Your question as stated may be too broad.  Let me breakdown your question
first:

 *how sensitive is *the human eye o changes in rightness?

- we are sensitive on some level to a massive amount of changes, wikipedia
dynamic range


> Equally a person can see objects in starlight (although colour
> differentiation <http://en.wikipedia.org/wiki/Color_vision> is reduced at
> low light levels) or in bright sunlight, even though on a moonless night
> objects receive 1/1,000,000,000 of the illumination they would on a bright
> sunny day: that is a dynamic range of 90 dB.
>
- mediums such as CRT displays have a paltry contrast ratio of like 100x (if
you physically measure the whitest white it puts out 100x more light than
the blackest black), whereas print film is more like 1000x.   So mediums
cannot reproduce the types of changes in the real world.  That is why
photographers have to work so hard to fit the real world into the medium
:)   (too much dynamic range in a scene and you're getting clipping at white
or black!).    So, the human eye is
how sensitive is *the human eye* to changes in rightness?
- which human?  radiologists can have high sensitivity to small changes in
brightness that may be pathological, but unseen by the
untrained.   designers can see single pixels that are #CCCCCC instead of
#DDDDDD in a sea of millions of pixels.  experience builds sensitivity.

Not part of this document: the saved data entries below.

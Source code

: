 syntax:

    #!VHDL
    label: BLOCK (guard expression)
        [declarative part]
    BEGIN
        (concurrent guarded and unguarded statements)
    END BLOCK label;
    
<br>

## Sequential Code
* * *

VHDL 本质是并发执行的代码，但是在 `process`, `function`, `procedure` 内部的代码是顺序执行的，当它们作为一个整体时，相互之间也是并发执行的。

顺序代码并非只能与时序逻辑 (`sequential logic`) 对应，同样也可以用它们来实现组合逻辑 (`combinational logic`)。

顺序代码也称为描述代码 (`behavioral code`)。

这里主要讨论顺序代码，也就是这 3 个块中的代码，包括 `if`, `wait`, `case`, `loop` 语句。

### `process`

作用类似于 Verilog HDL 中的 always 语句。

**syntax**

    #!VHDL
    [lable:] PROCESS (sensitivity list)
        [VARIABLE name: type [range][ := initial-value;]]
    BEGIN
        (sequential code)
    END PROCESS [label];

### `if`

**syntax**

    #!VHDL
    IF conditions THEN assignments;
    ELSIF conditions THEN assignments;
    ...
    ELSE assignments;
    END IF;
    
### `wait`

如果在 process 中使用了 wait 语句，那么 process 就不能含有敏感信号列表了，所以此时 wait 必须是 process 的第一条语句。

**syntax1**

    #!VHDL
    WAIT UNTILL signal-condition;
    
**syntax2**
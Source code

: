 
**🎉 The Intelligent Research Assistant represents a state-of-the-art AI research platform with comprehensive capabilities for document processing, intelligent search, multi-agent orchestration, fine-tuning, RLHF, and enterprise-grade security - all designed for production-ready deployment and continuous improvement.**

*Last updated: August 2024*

- the human eyes at first levels in the retina is made for detecting and
boosting change.  Individual neurons will negate output from neighbours to
boost contrast of edges.  For example, white text on a black background is
perceived as a brighter than on a black background.   At a deeper level in
the cortex visual system there is object processing that negates changes in
brigthness across an object (we don't see changes across a wall being struck
by different light sources), and boosts changes between objects (but we
easily see a similarly lit object as standing out from the wall).  Our eyes
are first and foremost designed as a system for visual perception.


how sensitive is the human eye *to changes in brightness?*
**
 - as mentioned by others, simultaneous comparison and memory comparison are
two very different types of "change" - side by side stimulus change, versus
stimulus/memory change


When I've been asked questions like this as you have, usually they are
starting from the vantage point of.  "Let's find out about how the eye
works, and see if there is research that studies the very thing we are
working on to get us our answer."   Rather, it is more like "take the
potpouri of research which tells us about complexities of visual perception
and use that as a starting point to envision some designs that may work on
the problem."     Usually the best use of this human science is to
aid/inform the intuition of the designer.   Rarely are the answers in "the
back of the textbook" with this stuff... if you provide us more context we
maybe able to help more.

Navid


On Wed, J un 4, 2008 at 3:09 PM, Elise Edson <[EMAIL PROTECTED]> wrote:


> Specifically, how sensitive is the human eye to changes in brightness?